Тот повернул голову, хитро блеснул своим черным глазом, замотал головой, издав звук наподобие ржача.
«Вот бездна…еще и ржет, как будто голым меня не видел».
В бане ведьмак нежно намывал Вириди, потом вымылся сам, пока она сидела и отдыхала в предбаннике. Мысли неслись – что ветер, уходить совсем не хотелось.
«Вот и совершил ошибку. Нельзя прикасаться к сладким манящим девичьим губам, нельзя падать в водоворот страсти. Только не устоял, да и как устоять: от зова черных глаз, от губ которых хочется терзать до изнеможения, от упругих грудей с твердыми вершинками изнывающих в ожидании ласк...»
Конар сжал кулаки, посмотрел на свою возбужденную плоть, покачал головой и вылил на себя ведро прохладной воды, успокаивая свое вновь возбужденное состояние.
Ночь была необычна и тем, что сила рода отозвалась, взвыла, потянулась наполнить «пустой сосуд». А ведь от своего рода он отказался перед посвящением в ведьмаки. Все должно остаться за чертой. Встал на новый путь, забудь, кем был, что имел, кого любил, ничего не должно тревожить сердце и душу ведьмака. Трезвый ум и холодное сердце, только так можно сражаться с тварями из нижнего мира. Семь лет он не допускал в свое сердце никого, семь лет не прикасался к женскому телу. Не устоял.
Ведьмак вышел в предбанник, Вириди уже не было. Стащив с веревок свою стираную одежду, он оделся и вышел, осмотрелся, взяв ведро, пошел к колодцу. Напоил коня, дал ему сена и вернулся в избу, в которой еще витал запах их страстной ночи. Вириди уже перестелила кровать, растопила печь и что-то жарила на сковороде. Втянув носом запах жареных куринных яиц, его губы сразу разошлись в улыбке. Подойдя к ведьмочке, обнял сзади, прижал к себе, наклонился, прошелся губами по виску, шее, покатым худеньким плечам.
– Вкусно пахнет.
Вириди улыбнулась, вывернулась из захвата.
– Иди к столу, сейчас кормить тебя буду. Поставив сковороду на стол, раздала вилки.
– Кушай, сил вон сколько потратил, во мне словно океан бушует. Опустив в смущении свою голову, надкусила хлеб, осторожно зацепила край яичницы.
Ели молча, Вириди улыбалась, поглядывая на жующего ведьмака, который тоже поглядывал на нее, порой довольно улыбался, щурился, в черных глазах блестели смешинки грусти.
Отобедав, Конар положил вилку на стол и встал.
– Спасибо хозяюшка за сытную еду…пора мне.
Два слова, а Вириди, словно ножом по сердцу провели, прикипела душой к ведьмаку, как когда-то к Аронду, было в них что-то общее, может сила…а может…да, что гадать. Вириди встала, ноги слегка подрагивали, отвела взгляд, пряча мокрую пелену слез на глазах. – Я в дорогу тебе немного продуктов соберу. На трясущихся ногах перешла комнату. Наклонилась к корзине, но взять ничего не успела, ее талию обхватили сильные мужские руки ведьмака.

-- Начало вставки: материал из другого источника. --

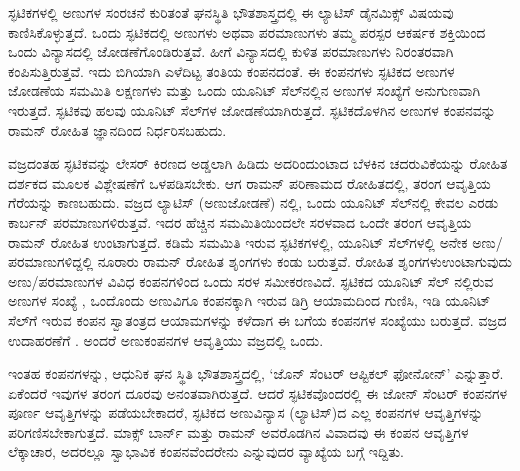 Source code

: 
ಸ್ಫಟಿಕಗಳಲ್ಲಿ ಅಣುಗಳ ಸಂರಚನೆ ಕುರಿತಂತೆ ಘನಸ್ಥಿತಿ ಭೌತಶಾಸ್ತ್ರದಲ್ಲಿ ಈ ಲ್ಯಾಟಿಸ್ ಡೈನಮಿಕ್ಸ್ ವಿಷಯವು ಕಾಣಿಸಿಕೊಳ್ಳುತ್ತದೆ. ಒಂದು ಸ್ಫಟಿಕದಲ್ಲಿ ಅಣುಗಳು ಅಥವಾ ಪರಮಾಣುಗಳು ತಮ್ಮ ಪರಸ್ಪರ ಆಕರ್ಷಕ ಶಕ್ತಿಯಿಂದ ಒಂದು ವಿನ್ಯಾಸದಲ್ಲಿ ಜೋಡಣೆಗೊಂಡಿರುತ್ತವೆ. ಹೀಗೆ ವಿನ್ಯಾಸದಲ್ಲಿ ಕುಳಿತ ಪರಮಾಣುಗಳು ನಿರಂತರವಾಗಿ ಕಂಪಿಸುತ್ತಿರುತ್ತವೆ. ಇದು ಬಿಗಿಯಾಗಿ ಎಳೆದಿಟ್ಟ ತಂತಿಯ ಕಂಪನದಂತೆ. ಈ ಕಂಪನಗಳು ಸ್ಫಟಿಕದ ಅಣುಗಳ ಜೋಡಣೆಯ ಸಮಮಿತಿ ಲಕ್ಷಣಗಳು ಮತ್ತು ಒಂದು ಯೂನಿಟ್ ಸೆಲ್‍ನಲ್ಲಿನ ಅಣುಗಳ ಸಂಖ್ಯೆಗೆ ಅನುಗುಣವಾಗಿ ಇರುತ್ತದೆ. ಸ್ಫಟಿಕವು ಹಲವು ಯೂನಿಟ್ ಸೆಲ್‍ಗಳ ಜೋಡಣೆಯಾಗಿರುತ್ತದೆ. ಸ್ಫಟಿಕದೊಳಗಿನ ಅಣುಗಳ ಕಂಪನವನ್ನು ರಾಮನ್ ರೋಹಿತ  ಜ್ಞಾನದಿಂದ ನಿರ್ಧರಿಸಬಹುದು.

ವಜ್ರದಂತಹ ಸ್ಫಟಿಕವನ್ನು ಲೇಸರ್ ಕಿರಣದ ಅಡ್ಡಲಾಗಿ ಹಿಡಿದು ಅದರಿಂದುಂಟಾದ ಬೆಳಕಿನ ಚದರುವಿಕೆಯನ್ನು ರೋಹಿತ ದರ್ಶಕದ ಮೂಲಕ ವಿಶ್ಲೇಷಣೆಗೆ ಒಳಪಡಿಸಬೇಕು. ಆಗ ರಾಮನ್ ಪರಿಣಾಮದ ರೋಹಿತದಲ್ಲಿ,  ತರಂಗ ಆವೃತ್ತಿಯ ಗೆರೆಯನ್ನು ಕಾಣಬಹುದು. ವಜ್ರದ ಲ್ಯಾಟಿಸ್ (ಅಣುಜೋಡಣೆ) ನಲ್ಲಿ, ಒಂದು ಯೂನಿಟ್ ಸೆಲ್‍ನಲ್ಲಿ ಕೇವಲ ಎರಡು ಕಾರ್ಬನ್ ಪರಮಾಣುಗಳಿರುತ್ತವೆ. ಇದರ ಹೆಚ್ಚಿನ ಸಮಮಿತಿಯಿಂದಲೇ ಸರಳವಾದ ಒಂದೇ ತರಂಗ ಆವೃತ್ತಿಯ ರಾಮನ್ ರೋಹಿತ  ಉಂಟಾಗುತ್ತದೆ. ಕಡಿಮೆ ಸಮಮಿತಿ ಇರುವ ಸ್ಫಟಿಕಗಳಲ್ಲಿ, ಯೂನಿಟ್ ಸೆಲ್‍ಗಳಲ್ಲಿ ಅನೇಕ ಅಣು/ಪರಮಾಣುಗಳಿದ್ದಲ್ಲಿ ನೂರಾರು ರಾಮನ್ ರೋಹಿತ  ಶೃಂಗಗಳು ಕಂಡು ಬರುತ್ತವೆ. ರೋಹಿತ ಶೃಂಗಗಳು\break ಉಂಟಾಗುವುದು ಅಣು/ಪರಮಾಣುಗಳ ವಿವಿಧ ಕಂಪನಗಳಿಂದ ಒಂದು ಸರಳ ಸಮೀಕರಣವಿದೆ. ಸ್ಫಟಿಕದ ಯೂನಿಟ್ ಸೆಲ್ ನಲ್ಲಿರುವ ಅಣುಗಳ ಸಂಖ್ಯೆ , ಒಂದೊಂದು ಅಣುವಿಗೂ ಕಂಪನಕ್ಕಾಗಿ ಇರುವ  ಡಿಗ್ರಿ ಆಯಾಮದಿಂದ ಗುಣಿಸಿ, ಇಡಿ ಯೂನಿಟ್ ಸೆಲ್‍ಗೆ ಇರುವ ಕಂಪನ ಸ್ವಾತಂತ್ರದ ಆಯಾಮಗಳನ್ನು ಕಳೆದಾಗ \enginline{-} ಈ ಬಗೆಯ ಕಂಪನಗಳ ಸಂಖ್ಯೆಯು ಬರುತ್ತದೆ. ವಜ್ರದ ಉದಾಹರಣೆಗೆ . ಅಂದರೆ  ಅಣುಕಂಪನಗಳ ಆವೃತ್ತಿಯು ವಜ್ರದಲ್ಲಿ ಒಂದು.

\newpage

ಇಂತಹ ಕಂಪನಗಳನ್ನು, ಆಧುನಿಕ ಘನ ಸ್ಥಿತಿ ಭೌತಶಾಸ್ತ್ರದಲ್ಲಿ, ‘ಜೊನ್ ಸೆಂಟರ್ ಆಪ್ಟಿಕಲ್ ಫೋನೋನ್’ ಎನ್ನುತ್ತಾರೆ. ಏಕೆಂದರೆ ಇವುಗಳ ತರಂಗ ದೂರವು ಅನಂತವಾಗಿರುತ್ತದೆ. ಆದರೆ ಸ್ಫಟಿಕವೊಂದರಲ್ಲಿ ಈ ಜೋನ್ ಸೆಂಟರ್ ಕಂಪನಗಳ ಪೂರ್ಣ ಆವೃತ್ತಿಗಳನ್ನು ಪಡೆಯಬೇಕಾದರೆ, ಸ್ಫಟಿಕದ ಅಣುವಿನ್ಯಾಸ (ಲ್ಯಾಟಿಸ್)ದ ಎಲ್ಲ ಕಂಪನಗಳ ಆವೃತ್ತಿಗಳನ್ನು ಪರಿಗಣಿಸಬೇಕಾಗುತ್ತದೆ. ಮಾಕ್ಸ್ ಬಾರ್ನ್ ಮತ್ತು ರಾಮನ್ ಅವರೊಡಗಿನ ವಿವಾದವು ಈ ಕಂಪನ ಆವೃತ್ತಿಗಳ ಲೆಕ್ಕಾಚಾರ, ಅದರಲ್ಲೂ ಸ್ವಾಭಾವಿಕ ಕಂಪನವೆಂದರೇನು ಎನ್ನುವುದರ ವ್ಯಾಖ್ಯೆಯ ಬಗ್ಗೆ ಇದ್ದಿತು.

Прижав к себе, он обдал горячим дыханием ее ухо, шепнул.
– Вириди…ну чего ты ведьмочка моя…пора мне, понимаешь…
Вириди завыла, повернулась, уткнувшись в его широкую грудь, разрыдалась. Почему сама не понимала, ранили душу слова ведьмака, больно было думать, что она вновь останется одна в этом забытом всеми Богами лесе.
Подхватив на руки плачущую ведьмочку, Конар прошел, сел на кровать, стал покачать на руках успокаивая, гладил рукой ее черные вьющиеся волосы, вздрагивающие от рыданья плечи.
Всхлипы стали реже и вскоре совсем прекратились, Вириди подняла красное от слез лицо, прошлась пальчиками по черной щетине ведьмака.
– Прости…не знаю, что на меня нашло.
Конар, вытер своими шершавыми пальцами, оставшиеся слезинки на ее щеках, с нежностью коснулся припухлых алых губ, с неохотой отстранился.
– Сладкая моя ведьмочка, не грусти, не оплакивай мне дорогу слезами.
Вириди быстро вытерла щеки, губы разошлись в кривой улыбке.
– Я…не буду больше, – вздохнув, она высвободилась из объятий и поспешила к корзине.
Конар встал, с неохотой стал собирать походный мешок. Подхватив его, остановился, вспомнив что-то, засунул руку, пошарил и вытащил небольшой кожаный мешочек, затянутый тесемкой. – Вириди…
Девушка, собирая узелок с едой, подняла на него печальный взгляд.
– Тут у меня небольшие сбережения – возьми.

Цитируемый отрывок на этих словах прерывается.